[Source records]
*** Begin section ***

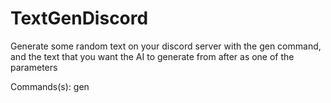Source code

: # TextGenDiscord
Generate some random text on your discord server with the gen command, and the text that you want the AI to generate from after as one of the parameters

Commands(s):
gen <text that the AI will continue>
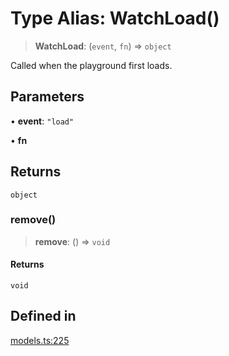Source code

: # Type Alias: WatchLoad()

> **WatchLoad**: (`event`, `fn`) => `object`

Called when the playground first loads.

## Parameters

• **event**: `"load"`

• **fn**

## Returns

`object`

### remove()

> **remove**: () => `void`

#### Returns

`void`

## Defined in

[models.ts:225](https://github.com/live-codes/livecodes/blob/3629bdf11c8b4252ba01b0fee8642e1c5812cc70/src/sdk/models.ts#L225)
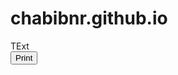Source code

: # chabibnr.github.io

<div>
  TExt
</div>
<button class='button-print' onclick='javascript:window.print()'>Print</button>
<style>
  @media print{
  .button-print{
  display:none
  }
  }
  <style>
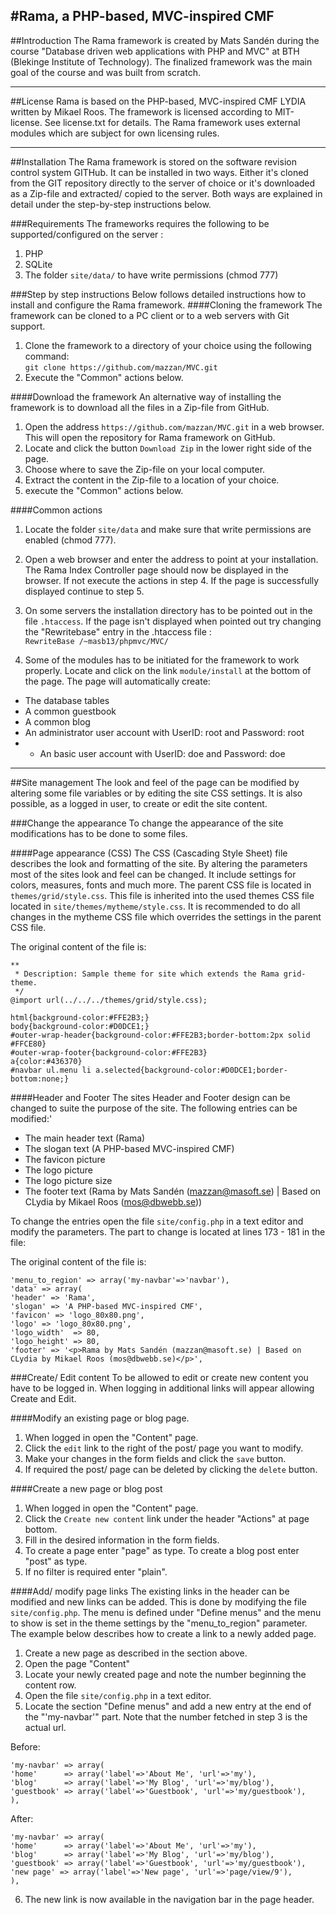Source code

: #Rama, a PHP-based, MVC-inspired CMF
---  
 
##Introduction
The Rama framework is created by Mats Sandén during the course "Database driven web applications with PHP and MVC" at BTH (Blekinge Institute of Technology). The finalized
framework was the main goal of the course and was built from scratch.
___

##License
Rama is based on the PHP-based, MVC-inspired CMF LYDIA written by Mikael Roos. The framework is licensed according to MIT-license. See license.txt
for details. The Rama framework uses external modules which are subject for own licensing rules.
___


##Installation
The Rama framework is stored on the software revision control system GITHub. It can be installed in two ways. Either it's cloned from the GIT repository directly to the server of choice or it's downloaded as a Zip-file and extracted/ copied to the server. Both ways are explained in detail under the step-by-step instructions below.

###Requirements
The frameworks requires the following to be supported/configured on the server :
1. PHP
2. SQLite
3. The folder `site/data/` to have write permissions (chmod 777)


###Step by step instructions
Below follows detailed instructions how to install and configure the Rama framework.
####Cloning the framework
The framework can be cloned to a PC client or to a web servers with Git support.
1. Clone the framework to a directory of your choice using the following command:  
`git clone https://github.com/mazzan/MVC.git`  
2. Execute the "Common" actions below.

####Download the framework
An alternative way of installing the framework is to download all the files in a Zip-file from GitHub. 
1. Open the address `https://github.com/mazzan/MVC.git` in a web browser. This will open the repository for Rama framework on GitHub.
2. Locate and click the button `Download Zip` in the lower right side of the page.
3. Choose where to save the Zip-file on your local computer.
4. Extract the content in the Zip-file to a location of your choice.
5. execute the "Common" actions below.

####Common actions

1. Locate the folder `site/data` and make sure that write permissions are enabled (chmod 777).

2. Open a web browser and enter the address to point at your installation. The Rama Index Controller page should now be displayed in the browser. If not execute the actions in step 4. If the page is successfully displayed continue to step 5.
3. On some servers the installation directory has to be pointed out in the file `.htaccess`. If the page isn't displayed when pointed out try changing the "Rewritebase" entry in the .htaccess file :  
`RewriteBase /~masb13/phpmvc/MVC/`
4. Some of the modules has to be initiated for the framework to work properly. Locate and click on the link `module/install` at the bottom of the page. The page will automatically create:
* The database tables
* A common guestbook
* A common blog
* An administrator user account with UserID: root and Password: root
* * An basic user account with UserID: doe and Password: doe
---

##Site management
The look and feel of the page can be modified by altering some file variables or by editing the site CSS settings. It is also possible, as a logged in user, to create or edit the site content. 

###Change the appearance
To change the appearance of the site modifications has to be done to some files. 

####Page appearance (CSS)
The CSS (Cascading Style Sheet) file describes the look and formatting of the site. By altering the parameters most of the sites look and feel can be changed. It include settings for colors, measures, fonts and much more. The parent CSS file is located in `themes/grid/style.css`. This file is inherited into the used themes CSS file located in `site/themes/mytheme/style.css`. It is recommended to do all changes in the mytheme CSS file which overrides the settings in the parent CSS file. 

The original content of the file is:  

    ** 
     * Description: Sample theme for site which extends the Rama grid-theme.
     */
    @import url(../../../themes/grid/style.css);

    html{background-color:#FFE2B3;}
    body{background-color:#D0DCE1;}
    #outer-wrap-header{background-color:#FFE2B3;border-bottom:2px solid #FFCE80}
    #outer-wrap-footer{background-color:#FFE2B3}
    a{color:#436370}
    #navbar ul.menu li a.selected{background-color:#D0DCE1;border-bottom:none;}

####Header and Footer
The sites Header and Footer design can be changed to suite the purpose of the site. The following entries can be modified:'
* The main header text (Rama)
* The slogan text (A PHP-based MVC-inspired CMF)
* The favicon picture
* The logo picture
* The logo picture size
* The footer text (Rama by Mats Sandén (mazzan@masoft.se) | Based on CLydia by Mikael Roos (mos@dbwebb.se))

To change the entries open the file `site/config.php` in a text editor and modify the parameters. The part to change is located at lines 173 - 181 in the file:

The original content of the file is:

    'menu_to_region' => array('my-navbar'=>'navbar'),
    'data' => array(
    'header' => 'Rama',
    'slogan' => 'A PHP-based MVC-inspired CMF',
    'favicon' => 'logo_80x80.png',
    'logo' => 'logo_80x80.png',
    'logo_width'  => 80,
    'logo_height' => 80,
    'footer' => '<p>Rama by Mats Sandén (mazzan@masoft.se) | Based on CLydia by Mikael Roos (mos@dbwebb.se)</p>',

###Create/ Edit content
To be allowed to edit or create new content you have to be logged in. When logging in additional links will appear allowing Create and Edit.

####Modify an existing page or blog page.
1. When logged in open the "Content" page.
2. Click the `edit` link to the right of the post/ page you want to modify.
3. Make your changes in the form fields and click the `save` button.
4. If required the post/ page can be deleted by clicking the `delete` button.

####Create a new page or blog post
1. When logged in open the "Content" page.
2. Click the `Create new content` link under the header "Actions" at page bottom.
3. Fill in the desired information in the form fields. 
4. To create a page enter "page" as type. To create a blog post enter "post" as type.
5. If no filter is required enter "plain".

####Add/ modify page links
The existing links in the header can be modified and new links can be added. This is done by modifying the file `site/config.php`. The menu is defined under "Define menus" and the menu to show is set in the theme settings by the "menu_to_region" parameter. The example below describes how to create a link to a newly added page.
1. Create a new page as described in the section above.
2. Open the page "Content"
3. Locate your newly created page and note the number beginning the content row.
4. Open the file `site/config.php` in a text editor.
5. Locate the section "Define menus" and add a new entry at the end of the "'my-navbar'" part. Note that the number fetched in step 3 is the actual url.

Before:

    'my-navbar' => array(
    'home'      => array('label'=>'About Me', 'url'=>'my'),
    'blog'      => array('label'=>'My Blog', 'url'=>'my/blog'),
    'guestbook' => array('label'=>'Guestbook', 'url'=>'my/guestbook'),
    ),
    
After:

    'my-navbar' => array(
    'home'      => array('label'=>'About Me', 'url'=>'my'),
    'blog'      => array('label'=>'My Blog', 'url'=>'my/blog'),
    'guestbook' => array('label'=>'Guestbook', 'url'=>'my/guestbook'),
    'new page' => array('label'=>'New page', 'url'=>'page/view/9'),
    ),
    
6. The new link is now available in the navigation bar in the page header.

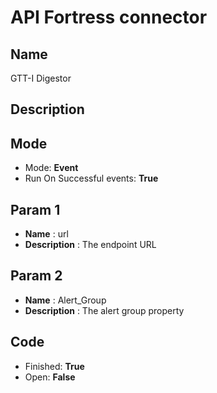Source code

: # API Fortress connector

## Name
GTT-I Digestor

## Description


## Mode
* Mode: **Event**
* Run On Successful events: **True**

## Param 1
* **Name** : url
* **Description** : The endpoint URL

## Param 2
* **Name** : Alert_Group
* **Description** : The alert group property

## Code
* Finished: **True**
* Open: **False**
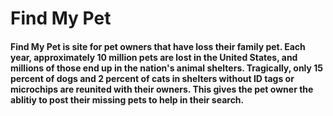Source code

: # Find My Pet

#### Find My Pet is site for pet owners that have loss their family pet. Each year, approximately 10 million pets are lost in the United States, and millions of those end up in the nation's animal shelters. Tragically, only 15 percent of dogs and 2 percent of cats in shelters without ID tags or microchips are reunited with their owners. This gives the pet owner the ablitiy to post their missing pets to help in their search.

*** End section ***

**TASK BRIEF**
Could you set down, word for word, only the lines above from the line with "###Requirements" to the line with "1. Open the", including both?

**OUTPUT**
###Requirements
The frameworks requires the following to be supported/configured on the server :
1. PHP
2. SQLite
3. The folder `site/data/` to have write permissions (chmod 777)


###Step by step instructions
Below follows detailed instructions how to install and configure the Rama framework.
####Cloning the framework
The framework can be cloned to a PC client or to a web servers with Git support.
1. Clone the framework to a directory of your choice using the following command:  
`git clone https://github.com/mazzan/MVC.git`  
2. Execute the "Common" actions below.

####Download the framework
An alternative way of installing the framework is to download all the files in a Zip-file from GitHub. 
1. Open the address `https://github.com/mazzan/MVC.git` in a web browser. This will open the repository for Rama framework on GitHub.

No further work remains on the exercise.